Comparison of neighbor-joining phylogenies inferred from data for phzF (A) and concatenated housekeeping genes (rrs, recA, rpoB, atpD, and gyrB) (B) of the core set of phenazine-producing species. Indels were ignored in the analysis, and the phzF and concatenated housekeeping gene data sets contained 378 and 4,286 characters, respectively. Evolutionary distances were estimated using the Kimura two-parameter model of nucleotide substitution. The reproducibility of clades was assessed by bootstrap resampling with 1,000 pseudoreplicates, and bootstrap values greater than 60% are indicated at the nodes. The branch lengths are proportional to the amount of evolutionary change.
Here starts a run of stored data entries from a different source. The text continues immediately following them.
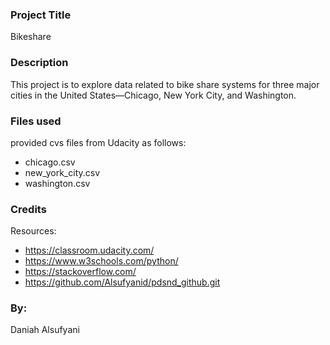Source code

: ### Project Title
Bikeshare 

### Description
This project is to explore data related to bike share systems for three major cities in the United States—Chicago, New York City, and Washington. 

### Files used
provided cvs files from Udacity as follows: 
* chicago.csv
* new_york_city.csv
* washington.csv


### Credits
Resources:
* https://classroom.udacity.com/
* https://www.w3schools.com/python/
* https://stackoverflow.com/
* https://github.com/Alsufyanid/pdsnd_github.git


### By: 
Daniah Alsufyani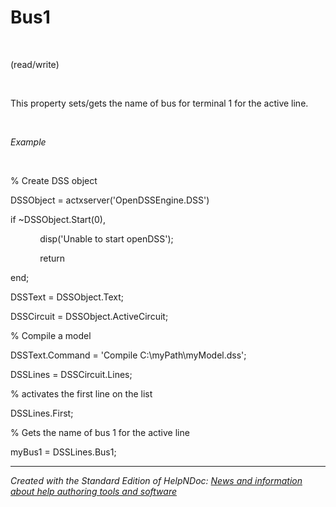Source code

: # Bus1

&nbsp;

(read/write)

&nbsp;

This property sets/gets the name of bus for terminal 1 for the active line.

&nbsp;

*Example*

&nbsp;

% Create DSS object

DSSObject = actxserver('OpenDSSEngine.DSS')

if ~DSSObject.Start(0),

&nbsp; &nbsp; &nbsp; &nbsp; &nbsp; &nbsp; disp('Unable to start openDSS');

&nbsp; &nbsp; &nbsp; &nbsp; &nbsp; &nbsp; return

end;

DSSText = DSSObject.Text;

DSSCircuit = DSSObject.ActiveCircuit;

% Compile a model &nbsp; &nbsp;

DSSText.Command = 'Compile C:\\myPath\\myModel.dss';

DSSLines = DSSCircuit.Lines;

% activates the first line on the list

DSSLines.First;

% Gets the name of bus 1 for the active line

myBus1 = DSSLines.Bus1;

***
_Created with the Standard Edition of HelpNDoc: [News and information about help authoring tools and software](<https://www.helpauthoringsoftware.com>)_
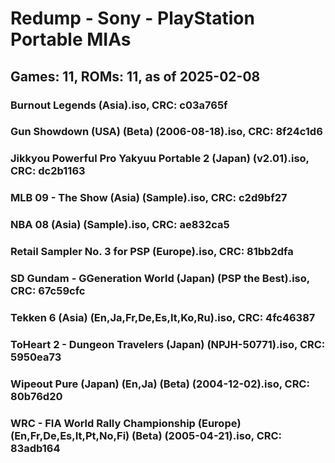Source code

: # Redump - Sony - PlayStation Portable MIAs
## Games: 11, ROMs: 11, as of 2025-02-08

### Burnout Legends (Asia).iso, CRC: c03a765f
### Gun Showdown (USA) (Beta) (2006-08-18).iso, CRC: 8f24c1d6
### Jikkyou Powerful Pro Yakyuu Portable 2 (Japan) (v2.01).iso, CRC: dc2b1163
### MLB 09 - The Show (Asia) (Sample).iso, CRC: c2d9bf27
### NBA 08 (Asia) (Sample).iso, CRC: ae832ca5
### Retail Sampler No. 3 for PSP (Europe).iso, CRC: 81bb2dfa
### SD Gundam - GGeneration World (Japan) (PSP the Best).iso, CRC: 67c59cfc
### Tekken 6 (Asia) (En,Ja,Fr,De,Es,It,Ko,Ru).iso, CRC: 4fc46387
### ToHeart 2 - Dungeon Travelers (Japan) (NPJH-50771).iso, CRC: 5950ea73
### Wipeout Pure (Japan) (En,Ja) (Beta) (2004-12-02).iso, CRC: 80b76d20
### WRC - FIA World Rally Championship (Europe) (En,Fr,De,Es,It,Pt,No,Fi) (Beta) (2005-04-21).iso, CRC: 83adb164
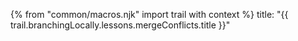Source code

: {% from "common/macros.njk" import trail with context %}
<frontmatter>
title: "{{ trail.branchingLocally.lessons.mergeConflicts.title }}"
</frontmatter>


<include src="unit-inPage-asFlat.md" boilerplate />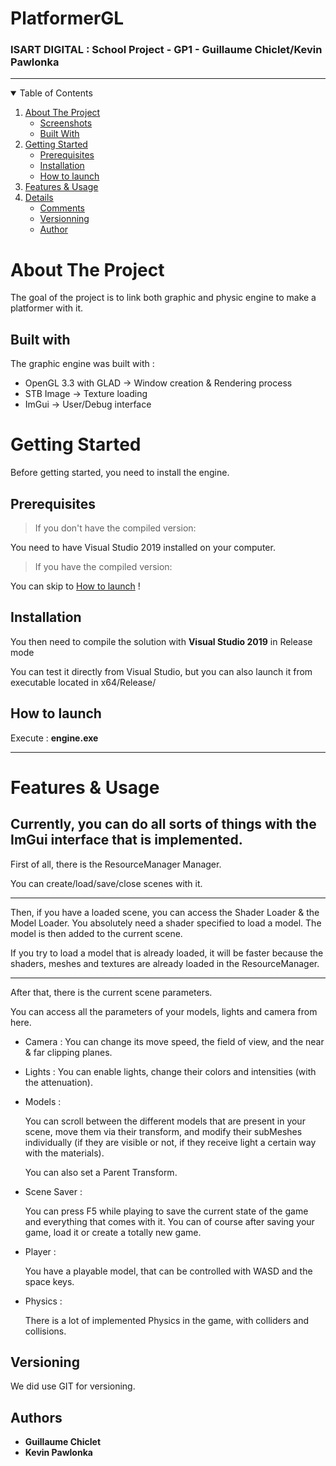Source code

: # PlatformerGL
### ISART DIGITAL : School Project - GP1 - Guillaume Chiclet/Kevin Pawlonka

---

<!-- TABLE OF CONTENTS -->
<details open="open">
  <summary>Table of Contents</summary>
  <ol>
    <li>
      <a href="#about-the-project">About The Project</a>
      <ul>
        <li><a href="#screenshots">Screenshots</a></li>
        <li><a href="#built-with">Built With</a></li>
      </ul>
    </li>
    <li>
      <a href="#getting-started">Getting Started</a>
      <ul>
        <li><a href="#prerequisites">Prerequisites</a></li>
        <li><a href="#installation">Installation</a></li>
        <li><a href="#how-to-launch">How to launch</a></li>
      </ul>
    </li>
    <li>
      <a href="#features-&-usage">Features & Usage</a></li>
    <li>
      <a href="#details">Details</a>
      <ul>
        <li><a href="#comments">Comments</a></li>
        <li><a href="#versionning">Versionning</a></li>
        <li><a href="#author">Author</a></li>
      </ul>
    </li>
  </ol>
</details>

<!-- ABOUT THE PROJECT -->
# About The Project

The goal of the project is to link both graphic and physic engine to make a platformer with it.

## Built with
The graphic engine was built with :
* OpenGL 3.3 with GLAD -> Window creation & Rendering process
* STB Image -> Texture loading
* ImGui -> User/Debug interface

<!-- GETTING STARTED -->

# Getting Started

Before getting started, you need to install the engine.

## Prerequisites

>If you don't have the compiled version:

You need to have Visual Studio 2019 installed on your computer.

>If you have the compiled version:

You can skip to <a href="#how-to-launch">How to launch</a> !

## Installation

You then need to compile the solution with **Visual Studio 2019** in Release mode

You can test it directly from Visual Studio, but you can also launch it from executable located in x64/Release/


## How to launch
Execute : **engine.exe**

---

# Features & Usage

Currently, you can do all sorts of things with the ImGui interface that is implemented.
---

First of all, there is the ResourceManager Manager.

You can create/load/save/close scenes with it.

---
Then, if you have a loaded scene, you can access the Shader Loader & the Model Loader.
You absolutely need a shader specified to load a model.
The model is then added to the current scene.

If you try to load a model that is already loaded, it will be faster because the shaders, meshes and textures are already loaded in the ResourceManager.

---
After that, there is the current scene parameters.

You can access all the parameters of your models, lights and camera from here.

* Camera :
  You can change its move speed, the field of view, and the near & far clipping planes.

* Lights :
  You can enable lights, change their colors and intensities (with the attenuation).

* Models :

  You can scroll between the different models that are present in your scene, move them via their transform, and modify their subMeshes individually (if they are visible or not, if they receive light a certain way with the materials).

  You can also set a Parent Transform.

* Scene Saver :
  
  You can press F5 while playing to save the current state of the game and everything that comes with it. You can of course after saving your game, load it or create a totally new game.

* Player :

  You have a playable model, that can be controlled with WASD and the space keys.

* Physics :

  There is a lot of implemented Physics in the game, with colliders and collisions.

## Versioning

We did use GIT for versioning.

## Authors

* **Guillaume Chiclet**
* **Kevin Pawlonka**
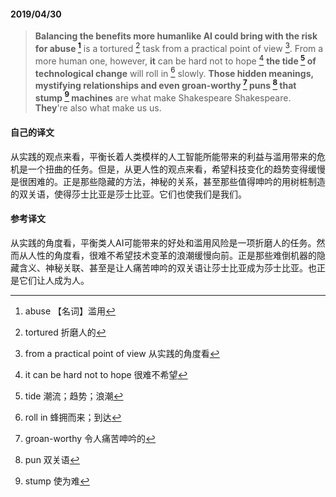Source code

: #### 2019/04/30

> **Balancing the benefits more humanlike AI could bring with the risk for abuse [^1]** is a tortured [^2] task from a practical point of view [^3]. From a more human one, however, **it** can be hard not to hope [^4] **the tide [^5] of technological change** will roll in [^6] slowly. **Those hidden meanings, mystifying relationships and even groan-worthy [^7] puns [^8] that stump [^9] machines** are what make Shakespeare Shakespeare. **They**'re also what make us us.



#### 自己的译文

从实践的观点来看，平衡长着人类模样的人工智能所能带来的利益与滥用带来的危机是一个扭曲的任务。但是，从更人性的观点来看，希望科技变化的趋势变得缓慢是很困难的。正是那些隐藏的方法，神秘的关系，甚至那些值得呻吟的用树桩制造的双关语，使得莎士比亚是莎士比亚。它们也使我们是我们。



#### 参考译文

从实践的角度看，平衡类人AI可能带来的好处和滥用风险是一项折磨人的任务。然而从人性的角度看，很难不希望技术变革的浪潮缓慢向前。正是那些难倒机器的隐藏含义、神秘关联、甚至是让人痛苦呻吟的双关语让莎士比亚成为莎士比亚。也正是它们让人成为人。



[^1]: abuse 【名词】滥用
[^2]: tortured 折磨人的 
[^3]: from a practical point of view 从实践的角度看
[^4]: it can be hard not to hope 很难不希望
[^5]: tide 潮流；趋势；浪潮
[^6]: roll in 蜂拥而来；到达
[^7]: groan-worthy 令人痛苦呻吟的
[^8]: pun 双关语
[^9]: stump 使为难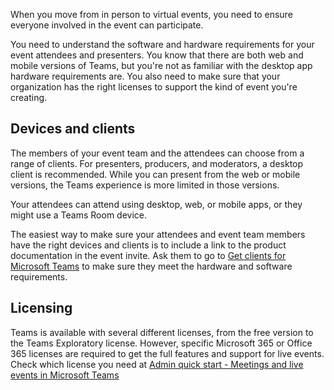 When you move from in person to virtual events, you need to ensure everyone involved in the event can participate.

You need to understand the software and hardware requirements for your event attendees and presenters. You know that there are both web and mobile versions of Teams, but you're not as familiar with the desktop app hardware requirements are. You also need to make sure that your organization has the right licenses to support the kind of event you're creating.

## Devices and clients

The members of your event team and the attendees can choose from a range of clients. For presenters, producers, and moderators, a desktop client is recommended. While you can present from the web or mobile versions, the Teams experience is more limited in those versions.

Your attendees can attend using desktop, web, or mobile apps, or they might use a Teams Room device.

The easiest way to make sure your attendees and event team members have the right devices and clients is to include a link to the product documentation in the event invite. Ask them to go to [Get clients for Microsoft Teams](/microsoftteams/get-clients) to make sure they meet the hardware and software requirements.

## Licensing

Teams is available with several different licenses, from the free version to the Teams Exploratory license. However, specific Microsoft 365 or Office 365 licenses are required to get the full features and support for live events. Check which license you need at [Admin quick start - Meetings and live events in Microsoft Teams](microsoftteams/quick-start-meetings-live-events)
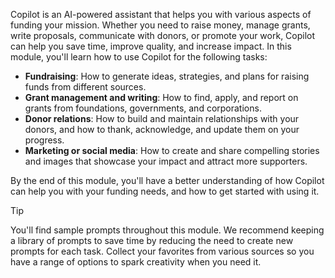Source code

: Copilot is an AI-powered assistant that helps you with various aspects of funding your mission. Whether you need to raise money, manage grants, write proposals, communicate with donors, or promote your work, Copilot can help you save time, improve quality, and increase impact. In this module, you'll learn how to use Copilot for the following tasks:

- **Fundraising**: How to generate ideas, strategies, and plans for raising funds from different sources.
- **Grant management and writing**: How to find, apply, and report on grants from foundations, governments, and corporations.
- **Donor relations**: How to build and maintain relationships with your donors, and how to thank, acknowledge, and update them on your progress.
- **Marketing or social media**: How to create and share compelling stories and images that showcase your impact and attract more supporters.

By the end of this module, you'll have a better understanding of how Copilot can help you with your funding needs, and how to get started with using it.

> [!TIP]
> You'll find sample prompts throughout this module. We recommend keeping a library of prompts to save time by reducing the need to create new prompts for each task. Collect your favorites from various sources so you have a range of options to spark creativity when you need it.
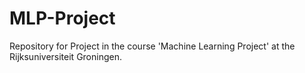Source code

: # MLP-Project
Repository for Project in the course 'Machine Learning Project' at the Rijksuniversiteit Groningen.
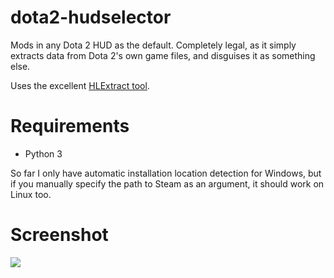 dota2-hudselector
=================

Mods in any Dota 2 HUD as the default. Completely legal, as it simply extracts data from Dota 2's own game files, and disguises it as something else.

Uses the excellent [HLExtract tool](http://nemesis.thewavelength.net/index.php?p=35).

Requirements
===

- Python 3

So far I only have automatic installation location detection for Windows, but if you manually specify the path to Steam as an argument, it should work on Linux too.

Screenshot
===
![](http://i.imgur.com/tn6PvKj.png)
The scale bars indicate substitution per site. Nodes with nearly identical sequences were collapsed. The phzF alleles originating from rhizosphere DNA are indicated by solid diamonds followed by a digit corresponding to the number of sequences in the collapsed node followed by a letter(s) indicating the crop (SW, spring wheat; WW, winter wheat; B, barley; AA, alfalfa) from which rhizosphere DNA was extracted. Shading indicates sequences that did not cluster similarly in the two trees. Bold type indicates organisms that were used for maximum likelihood and Bayesian analyses.
FIG. 4.
FIG. 4.
Organization of the phenazine biosynthesis loci in different bacterial species (A) and physical maps of putative composite phenazine transposons from Burkholderia spp. (B). Genes and their orientations are indicated by arrows. Homologous genes in P. fluorescens 2-79 (44), P. chlororaphis 30-84 (44, 50), P. chlororaphis PCL1391 (14), Pseudomonas sp. CMR12a (M. Höfte, personal communication), P. aeruginosa PAO1 (59), P. atrosepticum SCRI1043 (7), P. agglomerans Eh1087 (21), B. lata 383, B. glumae BGR-1, B. linens BL2, N. dassonvillei subsp. dassonvillei DSM43111, S. cinnamonensis DMS1042 (24), and S. anulatus LU9663 (55) are indicated by arrows that are the same color, whereas unique species-specific genes are indicated by open arrows. For sequenced genomes, locus tags are indicated using a code; e.g., the locus tag for the phzB homologue of B. lata 383 is Bcep18194_B1568. In panel A, the sizes of genes and intergenic regions are not to scale, and the arrows with bold outlines indicate known or putative phenazine transport genes. In panel B, the open arrows represent intact and inactive (indicated by asterisks) transposase genes, and the rectangles indicate putative left (LE) and right (RE) transposon ends.